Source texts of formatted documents
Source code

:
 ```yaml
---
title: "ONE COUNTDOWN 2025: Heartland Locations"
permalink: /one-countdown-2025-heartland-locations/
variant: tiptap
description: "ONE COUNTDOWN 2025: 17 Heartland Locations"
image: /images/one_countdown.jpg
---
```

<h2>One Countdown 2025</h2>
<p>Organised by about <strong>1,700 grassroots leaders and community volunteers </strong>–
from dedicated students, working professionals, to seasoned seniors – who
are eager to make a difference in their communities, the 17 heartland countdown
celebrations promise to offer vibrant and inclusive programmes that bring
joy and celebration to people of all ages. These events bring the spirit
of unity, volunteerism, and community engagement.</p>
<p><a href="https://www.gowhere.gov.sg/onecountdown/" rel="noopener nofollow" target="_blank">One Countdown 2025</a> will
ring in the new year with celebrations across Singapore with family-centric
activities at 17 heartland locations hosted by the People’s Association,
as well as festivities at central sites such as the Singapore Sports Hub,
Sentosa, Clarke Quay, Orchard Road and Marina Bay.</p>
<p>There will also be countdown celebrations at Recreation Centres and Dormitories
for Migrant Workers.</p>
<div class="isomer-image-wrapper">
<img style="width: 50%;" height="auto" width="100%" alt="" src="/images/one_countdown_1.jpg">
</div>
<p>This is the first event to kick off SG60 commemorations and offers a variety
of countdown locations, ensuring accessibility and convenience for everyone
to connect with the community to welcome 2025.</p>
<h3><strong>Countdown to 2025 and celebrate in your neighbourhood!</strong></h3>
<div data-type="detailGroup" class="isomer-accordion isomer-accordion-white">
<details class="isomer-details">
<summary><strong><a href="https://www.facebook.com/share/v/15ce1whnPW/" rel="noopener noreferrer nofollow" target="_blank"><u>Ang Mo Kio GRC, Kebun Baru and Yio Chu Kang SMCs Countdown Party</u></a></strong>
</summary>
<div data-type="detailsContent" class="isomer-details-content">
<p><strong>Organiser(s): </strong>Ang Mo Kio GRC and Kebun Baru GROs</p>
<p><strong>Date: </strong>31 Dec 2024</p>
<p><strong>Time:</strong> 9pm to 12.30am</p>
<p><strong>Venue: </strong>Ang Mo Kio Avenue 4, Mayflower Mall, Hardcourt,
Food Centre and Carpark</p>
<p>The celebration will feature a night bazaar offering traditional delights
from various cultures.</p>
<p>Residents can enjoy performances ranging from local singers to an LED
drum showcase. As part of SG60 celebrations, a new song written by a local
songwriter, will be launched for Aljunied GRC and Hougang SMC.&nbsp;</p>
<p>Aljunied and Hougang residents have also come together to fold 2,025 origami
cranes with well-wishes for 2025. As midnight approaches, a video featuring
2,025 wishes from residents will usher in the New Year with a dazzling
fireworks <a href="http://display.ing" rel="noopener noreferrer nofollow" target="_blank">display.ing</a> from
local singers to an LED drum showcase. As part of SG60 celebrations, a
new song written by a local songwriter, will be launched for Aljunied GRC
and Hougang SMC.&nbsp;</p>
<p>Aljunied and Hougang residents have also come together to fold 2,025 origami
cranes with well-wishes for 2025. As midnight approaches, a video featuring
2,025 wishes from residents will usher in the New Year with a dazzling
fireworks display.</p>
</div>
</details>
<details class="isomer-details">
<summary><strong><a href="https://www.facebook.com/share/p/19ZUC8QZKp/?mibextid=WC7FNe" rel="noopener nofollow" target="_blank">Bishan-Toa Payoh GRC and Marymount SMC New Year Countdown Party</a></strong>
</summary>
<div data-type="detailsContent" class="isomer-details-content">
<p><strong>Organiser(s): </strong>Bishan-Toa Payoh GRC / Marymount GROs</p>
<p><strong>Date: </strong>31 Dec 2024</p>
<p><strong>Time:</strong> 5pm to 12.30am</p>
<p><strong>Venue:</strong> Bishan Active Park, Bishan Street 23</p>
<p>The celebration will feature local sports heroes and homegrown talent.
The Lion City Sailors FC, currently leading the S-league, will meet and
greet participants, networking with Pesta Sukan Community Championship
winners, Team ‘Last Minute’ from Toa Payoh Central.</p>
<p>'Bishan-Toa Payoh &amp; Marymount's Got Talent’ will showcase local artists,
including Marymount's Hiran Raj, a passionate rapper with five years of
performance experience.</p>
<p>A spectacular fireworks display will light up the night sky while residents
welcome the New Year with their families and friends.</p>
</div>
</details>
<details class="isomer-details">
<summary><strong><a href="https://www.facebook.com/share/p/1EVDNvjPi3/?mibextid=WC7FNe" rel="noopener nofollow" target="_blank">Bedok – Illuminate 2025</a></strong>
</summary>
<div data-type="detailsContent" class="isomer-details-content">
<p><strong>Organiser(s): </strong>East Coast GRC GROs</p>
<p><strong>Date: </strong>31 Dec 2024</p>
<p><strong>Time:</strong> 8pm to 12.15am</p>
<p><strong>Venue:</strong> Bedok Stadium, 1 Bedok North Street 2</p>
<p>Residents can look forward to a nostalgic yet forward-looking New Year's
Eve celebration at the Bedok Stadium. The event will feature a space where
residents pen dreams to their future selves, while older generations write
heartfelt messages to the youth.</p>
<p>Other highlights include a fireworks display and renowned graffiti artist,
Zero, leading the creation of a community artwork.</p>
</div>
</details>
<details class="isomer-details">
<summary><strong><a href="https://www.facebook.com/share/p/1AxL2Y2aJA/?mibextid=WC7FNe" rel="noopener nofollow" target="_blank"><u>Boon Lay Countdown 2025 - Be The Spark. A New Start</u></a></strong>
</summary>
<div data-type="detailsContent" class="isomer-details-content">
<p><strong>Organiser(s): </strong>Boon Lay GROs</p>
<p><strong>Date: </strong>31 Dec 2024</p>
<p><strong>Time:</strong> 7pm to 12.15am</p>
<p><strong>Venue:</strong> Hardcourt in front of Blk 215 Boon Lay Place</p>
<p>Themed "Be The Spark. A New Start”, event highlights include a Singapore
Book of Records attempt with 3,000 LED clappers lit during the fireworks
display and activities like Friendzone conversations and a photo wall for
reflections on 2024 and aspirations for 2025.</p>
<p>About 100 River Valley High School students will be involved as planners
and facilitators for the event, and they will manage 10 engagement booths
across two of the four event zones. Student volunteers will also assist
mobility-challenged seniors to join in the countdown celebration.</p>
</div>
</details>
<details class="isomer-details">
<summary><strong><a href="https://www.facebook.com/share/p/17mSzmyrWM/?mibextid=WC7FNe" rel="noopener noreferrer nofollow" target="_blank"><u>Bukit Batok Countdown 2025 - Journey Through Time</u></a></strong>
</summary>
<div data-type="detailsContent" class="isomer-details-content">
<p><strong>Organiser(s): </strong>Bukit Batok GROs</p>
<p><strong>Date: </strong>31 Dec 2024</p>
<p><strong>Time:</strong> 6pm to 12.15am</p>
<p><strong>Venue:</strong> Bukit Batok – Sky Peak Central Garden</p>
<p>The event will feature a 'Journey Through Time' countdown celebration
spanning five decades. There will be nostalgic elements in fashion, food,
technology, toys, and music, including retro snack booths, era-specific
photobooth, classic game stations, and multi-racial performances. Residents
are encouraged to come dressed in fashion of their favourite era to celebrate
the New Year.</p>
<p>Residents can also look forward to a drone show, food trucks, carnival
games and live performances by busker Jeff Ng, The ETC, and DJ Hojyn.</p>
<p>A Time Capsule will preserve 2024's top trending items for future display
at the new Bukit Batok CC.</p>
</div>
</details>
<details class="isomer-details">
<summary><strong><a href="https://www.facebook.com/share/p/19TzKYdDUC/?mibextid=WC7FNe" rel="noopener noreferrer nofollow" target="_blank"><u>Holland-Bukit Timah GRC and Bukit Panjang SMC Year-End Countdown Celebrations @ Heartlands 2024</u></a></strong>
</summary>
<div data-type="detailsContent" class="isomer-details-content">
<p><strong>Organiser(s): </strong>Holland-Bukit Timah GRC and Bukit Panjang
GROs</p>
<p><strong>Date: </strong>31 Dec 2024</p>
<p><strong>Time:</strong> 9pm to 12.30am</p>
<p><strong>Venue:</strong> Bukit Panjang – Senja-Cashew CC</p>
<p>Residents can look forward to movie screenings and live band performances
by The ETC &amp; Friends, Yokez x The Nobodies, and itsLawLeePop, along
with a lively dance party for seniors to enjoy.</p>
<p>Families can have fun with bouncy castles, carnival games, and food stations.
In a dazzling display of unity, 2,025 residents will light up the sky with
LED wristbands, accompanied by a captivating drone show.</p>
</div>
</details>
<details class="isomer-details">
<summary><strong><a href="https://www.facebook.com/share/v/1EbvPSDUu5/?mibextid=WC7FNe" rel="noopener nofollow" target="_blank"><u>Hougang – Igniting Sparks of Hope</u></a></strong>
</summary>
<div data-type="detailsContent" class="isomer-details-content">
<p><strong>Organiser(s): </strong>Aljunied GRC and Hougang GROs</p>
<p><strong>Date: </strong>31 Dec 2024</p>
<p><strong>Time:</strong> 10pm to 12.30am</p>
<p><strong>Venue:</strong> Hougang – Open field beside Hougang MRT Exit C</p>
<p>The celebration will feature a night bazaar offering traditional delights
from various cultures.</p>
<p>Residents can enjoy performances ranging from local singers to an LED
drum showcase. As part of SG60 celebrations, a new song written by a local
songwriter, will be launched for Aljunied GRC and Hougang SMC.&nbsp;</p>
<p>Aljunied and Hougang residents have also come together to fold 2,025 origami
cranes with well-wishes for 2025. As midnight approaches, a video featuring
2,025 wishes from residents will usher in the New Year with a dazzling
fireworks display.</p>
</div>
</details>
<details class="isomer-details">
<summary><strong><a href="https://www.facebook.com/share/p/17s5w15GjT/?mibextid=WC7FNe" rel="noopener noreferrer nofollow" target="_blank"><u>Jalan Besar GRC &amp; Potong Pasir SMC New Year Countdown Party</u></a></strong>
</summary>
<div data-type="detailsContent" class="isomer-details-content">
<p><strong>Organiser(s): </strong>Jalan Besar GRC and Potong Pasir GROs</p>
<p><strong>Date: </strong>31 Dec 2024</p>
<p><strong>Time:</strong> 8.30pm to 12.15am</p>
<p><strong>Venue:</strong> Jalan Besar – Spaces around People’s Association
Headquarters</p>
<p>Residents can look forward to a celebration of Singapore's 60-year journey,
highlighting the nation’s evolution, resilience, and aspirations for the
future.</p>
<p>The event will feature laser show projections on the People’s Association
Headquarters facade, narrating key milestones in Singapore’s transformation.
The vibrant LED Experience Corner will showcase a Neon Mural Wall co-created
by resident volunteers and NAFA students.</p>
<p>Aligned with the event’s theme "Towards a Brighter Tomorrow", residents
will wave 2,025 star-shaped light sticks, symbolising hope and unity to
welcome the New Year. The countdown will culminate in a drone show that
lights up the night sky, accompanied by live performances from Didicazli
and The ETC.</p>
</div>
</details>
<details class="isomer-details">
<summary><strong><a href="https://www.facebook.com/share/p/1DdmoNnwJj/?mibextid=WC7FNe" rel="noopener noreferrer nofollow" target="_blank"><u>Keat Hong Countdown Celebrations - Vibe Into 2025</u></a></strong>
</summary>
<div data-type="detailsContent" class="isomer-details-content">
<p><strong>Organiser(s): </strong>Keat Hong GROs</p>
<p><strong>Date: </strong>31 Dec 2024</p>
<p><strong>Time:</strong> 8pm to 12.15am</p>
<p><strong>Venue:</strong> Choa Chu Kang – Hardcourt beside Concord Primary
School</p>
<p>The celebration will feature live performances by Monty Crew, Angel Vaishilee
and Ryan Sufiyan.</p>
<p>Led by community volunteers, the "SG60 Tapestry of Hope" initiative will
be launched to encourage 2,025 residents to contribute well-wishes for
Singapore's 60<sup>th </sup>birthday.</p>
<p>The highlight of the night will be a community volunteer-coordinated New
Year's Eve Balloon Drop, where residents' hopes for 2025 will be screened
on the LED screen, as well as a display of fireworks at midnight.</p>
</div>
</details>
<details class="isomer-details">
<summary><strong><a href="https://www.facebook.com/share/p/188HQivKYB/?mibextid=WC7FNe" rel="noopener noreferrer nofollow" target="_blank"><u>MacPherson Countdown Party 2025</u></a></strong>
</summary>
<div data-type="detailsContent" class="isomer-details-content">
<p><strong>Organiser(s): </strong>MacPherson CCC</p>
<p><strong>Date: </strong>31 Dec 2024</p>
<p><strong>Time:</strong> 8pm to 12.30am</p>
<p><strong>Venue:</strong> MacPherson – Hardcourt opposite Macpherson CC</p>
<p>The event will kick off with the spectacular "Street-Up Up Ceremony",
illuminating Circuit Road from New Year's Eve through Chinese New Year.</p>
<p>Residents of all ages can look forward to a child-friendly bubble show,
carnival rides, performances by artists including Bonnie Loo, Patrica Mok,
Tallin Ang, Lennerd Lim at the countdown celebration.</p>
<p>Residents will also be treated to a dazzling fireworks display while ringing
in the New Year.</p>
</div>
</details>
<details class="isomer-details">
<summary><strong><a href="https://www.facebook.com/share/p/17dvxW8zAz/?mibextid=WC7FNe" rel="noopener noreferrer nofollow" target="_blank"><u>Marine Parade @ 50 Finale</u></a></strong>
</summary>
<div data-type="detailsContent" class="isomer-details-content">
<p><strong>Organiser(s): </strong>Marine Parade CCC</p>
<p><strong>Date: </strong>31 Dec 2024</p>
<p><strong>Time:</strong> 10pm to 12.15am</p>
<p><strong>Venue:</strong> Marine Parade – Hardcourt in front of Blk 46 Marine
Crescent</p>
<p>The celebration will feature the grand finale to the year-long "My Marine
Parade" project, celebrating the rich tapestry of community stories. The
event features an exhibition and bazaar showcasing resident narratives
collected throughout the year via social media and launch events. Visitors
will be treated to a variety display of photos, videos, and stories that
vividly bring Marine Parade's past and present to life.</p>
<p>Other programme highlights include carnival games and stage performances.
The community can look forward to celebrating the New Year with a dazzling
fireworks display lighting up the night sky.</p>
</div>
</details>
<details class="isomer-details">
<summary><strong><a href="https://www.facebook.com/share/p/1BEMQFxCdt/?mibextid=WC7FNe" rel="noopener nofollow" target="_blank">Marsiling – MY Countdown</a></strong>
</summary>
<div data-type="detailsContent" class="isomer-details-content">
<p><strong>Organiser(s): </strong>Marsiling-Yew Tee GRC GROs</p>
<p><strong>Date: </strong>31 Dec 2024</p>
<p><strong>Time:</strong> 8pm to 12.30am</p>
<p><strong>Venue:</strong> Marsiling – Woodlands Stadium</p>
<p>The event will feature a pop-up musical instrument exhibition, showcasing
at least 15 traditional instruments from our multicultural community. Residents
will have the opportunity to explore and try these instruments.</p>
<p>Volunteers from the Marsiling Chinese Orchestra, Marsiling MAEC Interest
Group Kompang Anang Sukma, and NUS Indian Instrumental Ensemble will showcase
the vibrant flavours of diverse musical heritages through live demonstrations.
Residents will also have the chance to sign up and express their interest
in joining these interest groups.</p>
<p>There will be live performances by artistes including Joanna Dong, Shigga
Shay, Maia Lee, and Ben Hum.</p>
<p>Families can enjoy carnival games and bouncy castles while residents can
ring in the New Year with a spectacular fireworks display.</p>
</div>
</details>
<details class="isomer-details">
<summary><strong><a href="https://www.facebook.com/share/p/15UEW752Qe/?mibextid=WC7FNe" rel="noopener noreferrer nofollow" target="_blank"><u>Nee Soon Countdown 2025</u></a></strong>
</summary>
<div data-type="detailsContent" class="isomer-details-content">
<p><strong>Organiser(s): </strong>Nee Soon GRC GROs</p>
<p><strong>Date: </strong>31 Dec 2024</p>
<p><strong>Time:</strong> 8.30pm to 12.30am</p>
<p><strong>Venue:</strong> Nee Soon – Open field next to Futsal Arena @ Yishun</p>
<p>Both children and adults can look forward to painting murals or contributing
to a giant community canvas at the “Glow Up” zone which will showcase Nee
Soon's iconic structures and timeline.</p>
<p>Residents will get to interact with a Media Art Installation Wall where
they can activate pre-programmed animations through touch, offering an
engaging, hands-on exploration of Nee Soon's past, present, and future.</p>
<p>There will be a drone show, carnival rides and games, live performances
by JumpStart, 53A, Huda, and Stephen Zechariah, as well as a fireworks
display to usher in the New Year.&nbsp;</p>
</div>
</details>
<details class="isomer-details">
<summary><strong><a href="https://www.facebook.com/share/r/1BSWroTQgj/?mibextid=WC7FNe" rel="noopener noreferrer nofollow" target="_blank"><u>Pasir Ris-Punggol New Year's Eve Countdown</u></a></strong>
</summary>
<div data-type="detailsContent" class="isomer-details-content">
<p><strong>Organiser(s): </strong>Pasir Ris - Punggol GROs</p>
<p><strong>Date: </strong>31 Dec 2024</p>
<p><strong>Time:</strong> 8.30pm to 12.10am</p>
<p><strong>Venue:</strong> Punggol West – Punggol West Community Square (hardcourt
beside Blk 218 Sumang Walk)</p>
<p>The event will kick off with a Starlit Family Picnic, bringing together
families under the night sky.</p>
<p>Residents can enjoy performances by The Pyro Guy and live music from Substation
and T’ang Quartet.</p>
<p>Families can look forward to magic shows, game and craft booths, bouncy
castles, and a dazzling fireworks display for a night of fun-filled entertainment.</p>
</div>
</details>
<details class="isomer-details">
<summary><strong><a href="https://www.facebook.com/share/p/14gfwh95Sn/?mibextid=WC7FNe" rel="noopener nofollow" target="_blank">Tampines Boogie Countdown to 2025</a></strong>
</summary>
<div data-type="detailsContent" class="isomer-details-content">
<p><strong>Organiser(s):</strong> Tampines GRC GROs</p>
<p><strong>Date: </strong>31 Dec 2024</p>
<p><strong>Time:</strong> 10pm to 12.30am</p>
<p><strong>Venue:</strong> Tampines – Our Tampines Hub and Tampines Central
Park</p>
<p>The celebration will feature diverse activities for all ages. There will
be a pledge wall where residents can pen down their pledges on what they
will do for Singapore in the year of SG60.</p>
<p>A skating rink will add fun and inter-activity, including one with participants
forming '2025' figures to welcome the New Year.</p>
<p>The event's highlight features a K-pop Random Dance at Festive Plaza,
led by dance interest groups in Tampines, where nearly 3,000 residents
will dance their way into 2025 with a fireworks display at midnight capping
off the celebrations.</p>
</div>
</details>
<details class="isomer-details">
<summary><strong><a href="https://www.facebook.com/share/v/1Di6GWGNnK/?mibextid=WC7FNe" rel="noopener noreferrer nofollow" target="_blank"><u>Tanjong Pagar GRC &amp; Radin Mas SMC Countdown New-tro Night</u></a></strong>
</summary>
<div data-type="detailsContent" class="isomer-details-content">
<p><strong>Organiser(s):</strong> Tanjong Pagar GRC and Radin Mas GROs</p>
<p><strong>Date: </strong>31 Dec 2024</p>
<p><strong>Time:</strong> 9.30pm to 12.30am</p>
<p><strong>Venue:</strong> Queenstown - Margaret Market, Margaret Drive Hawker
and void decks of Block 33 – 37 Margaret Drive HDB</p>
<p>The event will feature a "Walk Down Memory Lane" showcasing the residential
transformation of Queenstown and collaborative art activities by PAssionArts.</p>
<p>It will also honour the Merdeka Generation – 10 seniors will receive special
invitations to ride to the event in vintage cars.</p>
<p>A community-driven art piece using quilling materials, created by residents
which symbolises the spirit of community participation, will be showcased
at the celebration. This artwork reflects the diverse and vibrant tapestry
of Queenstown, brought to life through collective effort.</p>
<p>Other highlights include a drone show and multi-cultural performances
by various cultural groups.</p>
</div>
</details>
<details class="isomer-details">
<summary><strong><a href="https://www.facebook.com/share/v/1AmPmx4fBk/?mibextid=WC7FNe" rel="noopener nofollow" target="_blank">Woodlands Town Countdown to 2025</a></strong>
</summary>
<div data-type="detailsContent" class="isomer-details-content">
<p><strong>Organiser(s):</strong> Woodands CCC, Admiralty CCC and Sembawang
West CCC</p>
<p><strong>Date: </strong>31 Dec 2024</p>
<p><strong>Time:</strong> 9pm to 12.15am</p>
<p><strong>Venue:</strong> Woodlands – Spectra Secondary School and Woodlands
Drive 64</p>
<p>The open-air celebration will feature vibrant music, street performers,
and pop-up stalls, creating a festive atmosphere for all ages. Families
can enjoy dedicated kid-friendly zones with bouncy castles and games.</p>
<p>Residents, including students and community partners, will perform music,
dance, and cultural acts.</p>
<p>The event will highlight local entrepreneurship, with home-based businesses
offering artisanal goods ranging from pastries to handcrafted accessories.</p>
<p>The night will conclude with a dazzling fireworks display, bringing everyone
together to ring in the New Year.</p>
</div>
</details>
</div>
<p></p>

_ABOUT THIS TASK_. Counting only lines that contain the word "celebrate", state how many appear in the entries, and add nothing.

_TASK RESPONSE_. 2